JAKARTA, KOMPAS.com-Latar belakang pendidikan menteri, khususnya untuk bidang ekonomi, yang sebagian besar berasal dari Amerika Serikat dinilai mengkhawatirkan. Kondisi itu dinilai akan membuat kebijakan luar negeri Indonesia tidak bebas aktif, tetapi proasing, khususnya kepentingan AS.

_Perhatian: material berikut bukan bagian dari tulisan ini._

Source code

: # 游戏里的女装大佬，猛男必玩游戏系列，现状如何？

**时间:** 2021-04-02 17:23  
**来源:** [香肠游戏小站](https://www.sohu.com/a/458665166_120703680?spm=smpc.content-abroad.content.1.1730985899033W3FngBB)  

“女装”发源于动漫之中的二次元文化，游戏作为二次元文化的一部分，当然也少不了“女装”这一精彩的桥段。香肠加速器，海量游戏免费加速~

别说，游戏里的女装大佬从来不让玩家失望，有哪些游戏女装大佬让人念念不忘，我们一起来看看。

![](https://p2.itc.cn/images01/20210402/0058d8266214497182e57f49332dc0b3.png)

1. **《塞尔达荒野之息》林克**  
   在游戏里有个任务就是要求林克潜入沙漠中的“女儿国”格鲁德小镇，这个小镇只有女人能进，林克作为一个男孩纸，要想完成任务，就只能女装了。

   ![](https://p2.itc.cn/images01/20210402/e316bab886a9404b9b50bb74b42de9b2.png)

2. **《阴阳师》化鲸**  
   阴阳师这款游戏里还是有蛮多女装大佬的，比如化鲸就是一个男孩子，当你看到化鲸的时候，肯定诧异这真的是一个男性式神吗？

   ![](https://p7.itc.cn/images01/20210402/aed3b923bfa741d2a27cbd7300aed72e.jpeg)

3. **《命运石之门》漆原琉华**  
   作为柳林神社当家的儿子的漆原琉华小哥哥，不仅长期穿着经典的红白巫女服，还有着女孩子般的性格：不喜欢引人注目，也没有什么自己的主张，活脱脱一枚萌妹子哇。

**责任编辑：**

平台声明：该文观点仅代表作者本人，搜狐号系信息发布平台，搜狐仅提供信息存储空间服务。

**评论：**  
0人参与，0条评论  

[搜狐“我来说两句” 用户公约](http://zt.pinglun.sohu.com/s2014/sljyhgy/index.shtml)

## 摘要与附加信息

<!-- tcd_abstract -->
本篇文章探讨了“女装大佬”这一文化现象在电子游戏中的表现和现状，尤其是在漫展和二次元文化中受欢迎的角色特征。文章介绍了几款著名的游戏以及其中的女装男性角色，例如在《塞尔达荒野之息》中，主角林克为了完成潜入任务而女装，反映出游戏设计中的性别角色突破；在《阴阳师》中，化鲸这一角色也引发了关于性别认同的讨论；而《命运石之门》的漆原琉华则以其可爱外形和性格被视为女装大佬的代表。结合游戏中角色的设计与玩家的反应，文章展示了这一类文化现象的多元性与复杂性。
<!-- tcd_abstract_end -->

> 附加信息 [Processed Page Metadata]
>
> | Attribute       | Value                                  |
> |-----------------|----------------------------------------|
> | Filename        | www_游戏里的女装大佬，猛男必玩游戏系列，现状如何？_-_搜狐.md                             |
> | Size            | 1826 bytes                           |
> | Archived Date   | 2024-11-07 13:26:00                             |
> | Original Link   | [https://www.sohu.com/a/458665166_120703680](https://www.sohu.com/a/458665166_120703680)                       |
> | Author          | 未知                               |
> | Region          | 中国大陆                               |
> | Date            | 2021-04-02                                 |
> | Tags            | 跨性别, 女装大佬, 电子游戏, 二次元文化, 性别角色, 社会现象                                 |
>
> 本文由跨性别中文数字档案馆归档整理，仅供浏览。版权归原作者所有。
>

Hal itu diungkapkan pengajar Ilmu Politik Universitas Indonesia (UI), Jakarta, Arbi Sanit, di Jakarta, Sabtu (24/10). Banyaknya menteri yang mendapat pendidikan dari AS akan membuat lobi-lobi AS di Indonesia, khususnya dalam bidang ekonomi, semakin mudah dan lancar.
”Persoalan lobi AS itu juga yang membuat publik memperkirakan penggantian menteri kesehatan hanya untuk melindungi lobi AS,” katanya.
Dari 34 nama menteri dan tiga pejabat setingkat menteri dalam Kabinet Indonesia Bersatu II yang diumumkan Presiden Susilo Bambang Yudhoyono pada 21 Oktober lalu, sebanyak 10 orang di antaranya pernah belajar di AS. Sebanyak 16 menteri merupakan alumni pendidikan dalam negeri, dua orang dari Belanda, serta masing-masing seorang dari Inggris, Perancis, Australia, dan Arab Saudi, dan lima orang sisanya adalah alumni TNI/Polri.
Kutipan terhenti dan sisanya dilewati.